Com passos apressados, logo cheguei no carro e peguei meu celular. Na volta resolvi ir pela calçada da CXC Club, na esperança de que trocasse algumas palavras com Sophia e entendesse melhor o que aconteceu. Quando eu a avistei, junto a um segurança controlando o acesso à boate, nos encaramos, abri um sorriso e ela começava a retribuir, quando abriu de repente a boca e apertou os olhos. A expressão assustada em seu olhar pareceu ver algo errado acontecendo comigo. Quando ia tentar olhar sobre meu ombro, senti um impacto.
Alguém esbarrou em mim, me fazendo perder o equilíbrio. Recebi o peso do corpo sobre o meu, e pendi em direção a um vaso com vegetação que ficava no limite entre a boate e o bar vizinho. Quando eu me preparava para o choque com as plantas, as mãos da pessoa que esbarrou em mim me seguraram pela cintura, me colocando de volta em pé.

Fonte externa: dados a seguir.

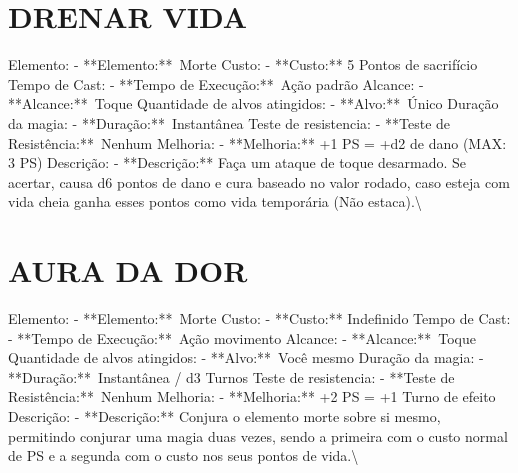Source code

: \documentclass{article}%
\begin{document}
\section{DRENAR VIDA}%
\label{sec:DRENARVIDA}%
Elemento: {-} **Elemento:**~Morte\newline%
Custo: {-} **Custo:** 5 Pontos de sacrifício\newline%
Tempo de Cast: {-} **Tempo de Execução:**~Ação padrão\newline%
Alcance: {-} **Alcance:**~Toque\newline%
Quantidade de alvos atingidos: {-} **Alvo:**~Único\newline%
Duração da magia: {-} **Duração:**~Instantânea\newline%
Teste de resistencia: {-} **Teste de Resistência:**~Nenhum\newline%
Melhoria: {-} **Melhoria:** +1 PS = +d2 de dano (MAX: 3 PS)\newline%
Descrição: {-} **Descrição:** Faça um ataque de toque desarmado. Se acertar, causa d6 pontos de dano e cura baseado no valor rodado, caso esteja com vida cheia ganha esses pontos como vida temporária (Não estaca).\textbackslash{}

%
\section{AURA DA DOR}%
\label{sec:AURADADOR}%
Elemento: {-} **Elemento:**~Morte\newline%
Custo: {-} **Custo:** Indefinido\newline%
Tempo de Cast: {-} **Tempo de Execução:**~Ação movimento\newline%
Alcance: {-} **Alcance:**~Toque\newline%
Quantidade de alvos atingidos: {-} **Alvo:**~Você mesmo\newline%
Duração da magia: {-} **Duração:**~Instantânea / d3 Turnos\newline%
Teste de resistencia: {-} **Teste de Resistência:**~Nenhum\newline%
Melhoria: {-} **Melhoria:** +2 PS = +1 Turno de efeito\newline%
Descrição: {-} **Descrição:** Conjura o elemento morte sobre si mesmo, permitindo conjurar uma magia duas vezes, sendo a primeira com o custo normal de PS e a segunda com o custo nos seus pontos de vida.\textbackslash{}

%
\end{document}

Seu corpo estava exageradamente colado ao meu. Mesmo ele estando por trás, percebi ser um homem. Me afastei num salto e girei o encarando. A intenção era dizer umas poucas e boas, mas a imagem à minha frente me constrangeu, levemente. Um homem moreno, bonito e elegante, com estatura aproximada à minha me encarava de volta. Seu rosto bastante expressivo demonstrava embaraço com a situação. Ele levou a mão até meu ombro.
- Desculpa. - Ao falar ele me olhou rapidamente de cima a baixo, me encarou novamente. Seu olhar era intenso. - Você se machucou?
- Não. - Respondi. Olhei pra baixo, como se procurasse algo que tivesse saído do lugar. - Tô inteiro.
- Eu sou mesmo um desastre. - Ele falou, como se pensasse em voz alta. - Estava olhando o outro lado da rua e não te vi passando.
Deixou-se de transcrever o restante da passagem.